▶ WORK ORDER
Below are some entries. Repeat exactly the lines from the one with "metroplex98nDr1nDe1 & 3.834586" through the one with "metroplex9nDr1nDe0 & 2.578947", and only those.

Segment Start: PROVIDED RECORDS

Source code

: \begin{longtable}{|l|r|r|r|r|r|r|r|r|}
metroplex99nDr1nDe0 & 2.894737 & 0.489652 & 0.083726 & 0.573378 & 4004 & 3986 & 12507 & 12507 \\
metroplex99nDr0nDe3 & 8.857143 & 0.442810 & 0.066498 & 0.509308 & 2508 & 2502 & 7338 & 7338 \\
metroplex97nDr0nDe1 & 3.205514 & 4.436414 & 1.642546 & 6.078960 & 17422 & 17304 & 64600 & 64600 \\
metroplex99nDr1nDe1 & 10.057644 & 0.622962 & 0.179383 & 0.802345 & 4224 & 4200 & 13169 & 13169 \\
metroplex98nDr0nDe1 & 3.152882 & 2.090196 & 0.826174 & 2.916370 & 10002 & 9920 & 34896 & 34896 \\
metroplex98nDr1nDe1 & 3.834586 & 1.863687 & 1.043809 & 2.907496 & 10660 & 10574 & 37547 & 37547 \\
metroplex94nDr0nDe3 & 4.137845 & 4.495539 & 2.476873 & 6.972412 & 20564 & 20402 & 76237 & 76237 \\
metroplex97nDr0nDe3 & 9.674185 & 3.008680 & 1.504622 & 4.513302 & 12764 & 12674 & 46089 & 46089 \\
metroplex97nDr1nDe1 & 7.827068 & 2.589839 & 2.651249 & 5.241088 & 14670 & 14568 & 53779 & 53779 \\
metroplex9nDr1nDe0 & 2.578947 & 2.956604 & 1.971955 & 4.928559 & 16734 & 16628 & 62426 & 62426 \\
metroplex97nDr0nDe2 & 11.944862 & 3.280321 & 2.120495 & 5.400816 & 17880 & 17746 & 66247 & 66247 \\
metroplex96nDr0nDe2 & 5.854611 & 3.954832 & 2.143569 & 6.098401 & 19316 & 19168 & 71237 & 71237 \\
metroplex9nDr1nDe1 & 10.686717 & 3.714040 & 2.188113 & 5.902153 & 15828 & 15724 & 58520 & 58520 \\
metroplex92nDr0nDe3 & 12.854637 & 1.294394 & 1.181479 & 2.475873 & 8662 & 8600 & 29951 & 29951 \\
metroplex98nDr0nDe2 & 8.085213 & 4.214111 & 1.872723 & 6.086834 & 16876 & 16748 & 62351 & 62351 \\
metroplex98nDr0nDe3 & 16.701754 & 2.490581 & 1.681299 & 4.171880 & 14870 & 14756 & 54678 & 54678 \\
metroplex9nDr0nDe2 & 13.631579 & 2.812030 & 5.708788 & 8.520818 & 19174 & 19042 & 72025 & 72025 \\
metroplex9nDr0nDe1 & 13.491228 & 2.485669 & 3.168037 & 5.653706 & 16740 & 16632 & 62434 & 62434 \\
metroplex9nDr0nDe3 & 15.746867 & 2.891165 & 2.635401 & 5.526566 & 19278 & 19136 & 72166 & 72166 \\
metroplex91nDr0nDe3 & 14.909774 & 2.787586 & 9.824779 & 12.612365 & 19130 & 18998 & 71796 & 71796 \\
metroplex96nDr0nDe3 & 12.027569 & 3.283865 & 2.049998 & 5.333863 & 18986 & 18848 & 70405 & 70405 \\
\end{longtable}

Segment End: PROVIDED RECORDS

▶ EXERCISE SOLUTION
metroplex98nDr1nDe1 & 3.834586 & 1.863687 & 1.043809 & 2.907496 & 10660 & 10574 & 37547 & 37547 \\
metroplex94nDr0nDe3 & 4.137845 & 4.495539 & 2.476873 & 6.972412 & 20564 & 20402 & 76237 & 76237 \\
metroplex97nDr0nDe3 & 9.674185 & 3.008680 & 1.504622 & 4.513302 & 12764 & 12674 & 46089 & 46089 \\
metroplex97nDr1nDe1 & 7.827068 & 2.589839 & 2.651249 & 5.241088 & 14670 & 14568 & 53779 & 53779 \\
metroplex9nDr1nDe0 & 2.578947 & 2.956604 & 1.971955 & 4.928559 & 16734 & 16628 & 62426 & 62426 \\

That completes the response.